(Items listed in a dataset)
——

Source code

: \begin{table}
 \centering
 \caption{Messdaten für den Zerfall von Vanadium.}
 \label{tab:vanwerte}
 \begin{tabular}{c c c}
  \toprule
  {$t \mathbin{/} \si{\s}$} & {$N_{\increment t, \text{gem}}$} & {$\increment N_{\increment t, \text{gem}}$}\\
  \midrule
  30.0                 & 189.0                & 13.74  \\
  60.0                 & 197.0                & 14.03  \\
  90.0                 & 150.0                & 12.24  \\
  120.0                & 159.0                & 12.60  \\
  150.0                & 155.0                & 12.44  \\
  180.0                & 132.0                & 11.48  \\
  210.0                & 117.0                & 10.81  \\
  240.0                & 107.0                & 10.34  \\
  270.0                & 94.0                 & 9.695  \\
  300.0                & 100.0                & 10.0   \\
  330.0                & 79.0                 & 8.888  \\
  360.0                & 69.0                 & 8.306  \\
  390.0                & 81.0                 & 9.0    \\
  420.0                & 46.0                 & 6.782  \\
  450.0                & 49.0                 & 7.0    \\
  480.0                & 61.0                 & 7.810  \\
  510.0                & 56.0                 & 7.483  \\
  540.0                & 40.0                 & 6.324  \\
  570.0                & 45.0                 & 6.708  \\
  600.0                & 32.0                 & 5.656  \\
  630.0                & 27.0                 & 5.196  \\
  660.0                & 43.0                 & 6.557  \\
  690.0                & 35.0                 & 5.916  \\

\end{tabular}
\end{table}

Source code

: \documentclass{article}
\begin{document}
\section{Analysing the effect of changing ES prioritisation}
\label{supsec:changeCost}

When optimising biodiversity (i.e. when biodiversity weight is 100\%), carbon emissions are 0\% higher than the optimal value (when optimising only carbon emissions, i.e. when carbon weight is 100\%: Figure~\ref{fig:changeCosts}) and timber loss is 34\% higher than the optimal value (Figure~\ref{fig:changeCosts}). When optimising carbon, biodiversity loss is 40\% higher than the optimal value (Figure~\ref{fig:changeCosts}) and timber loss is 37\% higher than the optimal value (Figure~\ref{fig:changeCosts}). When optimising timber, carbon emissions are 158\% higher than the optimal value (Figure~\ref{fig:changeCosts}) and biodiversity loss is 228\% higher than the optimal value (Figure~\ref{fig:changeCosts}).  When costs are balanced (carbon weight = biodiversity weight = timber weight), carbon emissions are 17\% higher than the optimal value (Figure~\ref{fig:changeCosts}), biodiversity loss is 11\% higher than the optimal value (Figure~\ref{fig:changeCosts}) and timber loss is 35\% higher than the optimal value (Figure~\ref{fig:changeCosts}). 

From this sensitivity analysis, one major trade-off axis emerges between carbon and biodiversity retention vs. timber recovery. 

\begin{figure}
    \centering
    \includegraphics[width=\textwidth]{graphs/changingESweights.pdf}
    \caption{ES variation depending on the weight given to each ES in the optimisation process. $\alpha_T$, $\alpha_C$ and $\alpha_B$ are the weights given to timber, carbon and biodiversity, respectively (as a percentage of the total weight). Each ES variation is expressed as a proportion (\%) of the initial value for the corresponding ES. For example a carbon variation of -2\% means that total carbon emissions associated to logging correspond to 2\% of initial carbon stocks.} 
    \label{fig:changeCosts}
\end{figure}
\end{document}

——

> _PROBLEM_:
Lines holding "label" in the data above: copy each of them.

> _FINISHED EXERCISE_:
 \label{tab:vanwerte}
\label{supsec:changeCost}
    \label{fig:changeCosts}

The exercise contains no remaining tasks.